§ Problem to solve: Give back all of the records, exactly and completely.

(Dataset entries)
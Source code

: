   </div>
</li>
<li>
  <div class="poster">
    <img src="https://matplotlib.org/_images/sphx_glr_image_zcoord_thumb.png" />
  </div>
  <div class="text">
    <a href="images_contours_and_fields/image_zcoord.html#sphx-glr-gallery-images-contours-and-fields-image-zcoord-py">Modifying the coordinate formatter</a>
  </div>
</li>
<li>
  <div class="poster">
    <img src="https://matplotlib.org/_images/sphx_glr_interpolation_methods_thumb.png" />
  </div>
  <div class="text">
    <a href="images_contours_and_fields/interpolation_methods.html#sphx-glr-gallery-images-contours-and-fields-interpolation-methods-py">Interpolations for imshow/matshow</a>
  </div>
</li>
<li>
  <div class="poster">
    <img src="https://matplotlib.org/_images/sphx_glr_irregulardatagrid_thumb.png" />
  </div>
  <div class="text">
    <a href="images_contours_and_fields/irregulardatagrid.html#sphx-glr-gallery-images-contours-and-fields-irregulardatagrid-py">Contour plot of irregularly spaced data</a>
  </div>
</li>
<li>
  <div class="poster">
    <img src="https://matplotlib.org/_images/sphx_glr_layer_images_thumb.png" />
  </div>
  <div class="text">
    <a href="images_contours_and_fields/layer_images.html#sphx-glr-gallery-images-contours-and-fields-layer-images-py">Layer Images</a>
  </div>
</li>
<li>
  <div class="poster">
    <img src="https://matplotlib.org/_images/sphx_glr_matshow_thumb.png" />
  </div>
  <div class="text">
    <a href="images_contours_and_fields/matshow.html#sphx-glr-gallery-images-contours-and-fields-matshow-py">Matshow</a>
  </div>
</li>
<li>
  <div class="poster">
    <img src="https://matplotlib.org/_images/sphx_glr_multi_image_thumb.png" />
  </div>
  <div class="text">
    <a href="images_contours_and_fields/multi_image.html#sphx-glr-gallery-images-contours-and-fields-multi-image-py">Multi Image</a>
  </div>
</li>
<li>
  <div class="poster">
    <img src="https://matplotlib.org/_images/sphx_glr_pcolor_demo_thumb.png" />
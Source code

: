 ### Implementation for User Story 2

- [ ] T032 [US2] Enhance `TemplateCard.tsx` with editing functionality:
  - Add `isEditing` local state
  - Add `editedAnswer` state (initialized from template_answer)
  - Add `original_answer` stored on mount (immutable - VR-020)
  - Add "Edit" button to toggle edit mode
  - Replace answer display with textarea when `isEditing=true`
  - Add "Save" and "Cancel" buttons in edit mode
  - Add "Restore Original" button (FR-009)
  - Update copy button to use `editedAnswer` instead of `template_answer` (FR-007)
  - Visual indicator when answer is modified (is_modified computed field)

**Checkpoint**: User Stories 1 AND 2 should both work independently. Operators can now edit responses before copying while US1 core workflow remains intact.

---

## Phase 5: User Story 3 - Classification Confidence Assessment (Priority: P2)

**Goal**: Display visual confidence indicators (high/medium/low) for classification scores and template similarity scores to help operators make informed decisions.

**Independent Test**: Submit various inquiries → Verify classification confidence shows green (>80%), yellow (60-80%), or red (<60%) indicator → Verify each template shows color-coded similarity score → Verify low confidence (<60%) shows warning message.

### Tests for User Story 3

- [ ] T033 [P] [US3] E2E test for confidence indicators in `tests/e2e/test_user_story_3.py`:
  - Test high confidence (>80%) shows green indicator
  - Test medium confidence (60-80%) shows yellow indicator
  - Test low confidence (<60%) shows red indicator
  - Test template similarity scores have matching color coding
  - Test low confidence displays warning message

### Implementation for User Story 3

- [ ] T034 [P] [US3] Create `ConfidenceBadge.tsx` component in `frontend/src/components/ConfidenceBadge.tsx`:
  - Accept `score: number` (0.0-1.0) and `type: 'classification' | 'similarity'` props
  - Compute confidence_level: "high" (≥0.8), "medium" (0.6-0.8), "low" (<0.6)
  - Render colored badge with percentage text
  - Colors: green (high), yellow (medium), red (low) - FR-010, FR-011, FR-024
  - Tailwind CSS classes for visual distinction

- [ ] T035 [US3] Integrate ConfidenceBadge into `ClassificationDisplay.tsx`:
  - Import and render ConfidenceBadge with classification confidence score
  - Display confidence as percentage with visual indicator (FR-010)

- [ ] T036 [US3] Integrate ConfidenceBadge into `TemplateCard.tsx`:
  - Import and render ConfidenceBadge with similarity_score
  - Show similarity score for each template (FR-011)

§ Written answer:
Source code

:   </div>
</li>
<li>
  <div class="poster">
    <img src="https://matplotlib.org/_images/sphx_glr_image_zcoord_thumb.png" />
  </div>
  <div class="text">
    <a href="images_contours_and_fields/image_zcoord.html#sphx-glr-gallery-images-contours-and-fields-image-zcoord-py">Modifying the coordinate formatter</a>
  </div>
</li>
<li>
  <div class="poster">
    <img src="https://matplotlib.org/_images/sphx_glr_interpolation_methods_thumb.png" />
  </div>
  <div class="text">
    <a href="images_contours_and_fields/interpolation_methods.html#sphx-glr-gallery-images-contours-and-fields-interpolation-methods-py">Interpolations for imshow/matshow</a>
  </div>
</li>
<li>
  <div class="poster">
    <img src="https://matplotlib.org/_images/sphx_glr_irregulardatagrid_thumb.png" />
  </div>
  <div class="text">
    <a href="images_contours_and_fields/irregulardatagrid.html#sphx-glr-gallery-images-contours-and-fields-irregulardatagrid-py">Contour plot of irregularly spaced data</a>
  </div>
</li>
<li>
  <div class="poster">
    <img src="https://matplotlib.org/_images/sphx_glr_layer_images_thumb.png" />
  </div>
  <div class="text">
    <a href="images_contours_and_fields/layer_images.html#sphx-glr-gallery-images-contours-and-fields-layer-images-py">Layer Images</a>
  </div>
</li>
<li>
  <div class="poster">
    <img src="https://matplotlib.org/_images/sphx_glr_matshow_thumb.png" />
  </div>
  <div class="text">
    <a href="images_contours_and_fields/matshow.html#sphx-glr-gallery-images-contours-and-fields-matshow-py">Matshow</a>
  </div>
</li>
<li>
  <div class="poster">
    <img src="https://matplotlib.org/_images/sphx_glr_multi_image_thumb.png" />
  </div>
  <div class="text">
    <a href="images_contours_and_fields/multi_image.html#sphx-glr-gallery-images-contours-and-fields-multi-image-py">Multi Image</a>
  </div>
</li>
<li>
  <div class="poster">
    <img src="https://matplotlib.org/_images/sphx_glr_pcolor_demo_thumb.png" />
Source code

: ### Implementation for User Story 2

- [ ] T032 [US2] Enhance `TemplateCard.tsx` with editing functionality:
  - Add `isEditing` local state
  - Add `editedAnswer` state (initialized from template_answer)
  - Add `original_answer` stored on mount (immutable - VR-020)
  - Add "Edit" button to toggle edit mode
  - Replace answer display with textarea when `isEditing=true`
  - Add "Save" and "Cancel" buttons in edit mode
  - Add "Restore Original" button (FR-009)
  - Update copy button to use `editedAnswer` instead of `template_answer` (FR-007)
  - Visual indicator when answer is modified (is_modified computed field)

**Checkpoint**: User Stories 1 AND 2 should both work independently. Operators can now edit responses before copying while US1 core workflow remains intact.

---

## Phase 5: User Story 3 - Classification Confidence Assessment (Priority: P2)

**Goal**: Display visual confidence indicators (high/medium/low) for classification scores and template similarity scores to help operators make informed decisions.

**Independent Test**: Submit various inquiries → Verify classification confidence shows green (>80%), yellow (60-80%), or red (<60%) indicator → Verify each template shows color-coded similarity score → Verify low confidence (<60%) shows warning message.

### Tests for User Story 3

- [ ] T033 [P] [US3] E2E test for confidence indicators in `tests/e2e/test_user_story_3.py`:
  - Test high confidence (>80%) shows green indicator
  - Test medium confidence (60-80%) shows yellow indicator
  - Test low confidence (<60%) shows red indicator
  - Test template similarity scores have matching color coding
  - Test low confidence displays warning message

### Implementation for User Story 3

- [ ] T034 [P] [US3] Create `ConfidenceBadge.tsx` component in `frontend/src/components/ConfidenceBadge.tsx`:
  - Accept `score: number` (0.0-1.0) and `type: 'classification' | 'similarity'` props
  - Compute confidence_level: "high" (≥0.8), "medium" (0.6-0.8), "low" (<0.6)
  - Render colored badge with percentage text
  - Colors: green (high), yellow (medium), red (low) - FR-010, FR-011, FR-024
  - Tailwind CSS classes for visual distinction

- [ ] T035 [US3] Integrate ConfidenceBadge into `ClassificationDisplay.tsx`:
  - Import and render ConfidenceBadge with classification confidence score
  - Display confidence as percentage with visual indicator (FR-010)

- [ ] T036 [US3] Integrate ConfidenceBadge into `TemplateCard.tsx`:
  - Import and render ConfidenceBadge with similarity_score
  - Show similarity score for each template (FR-011)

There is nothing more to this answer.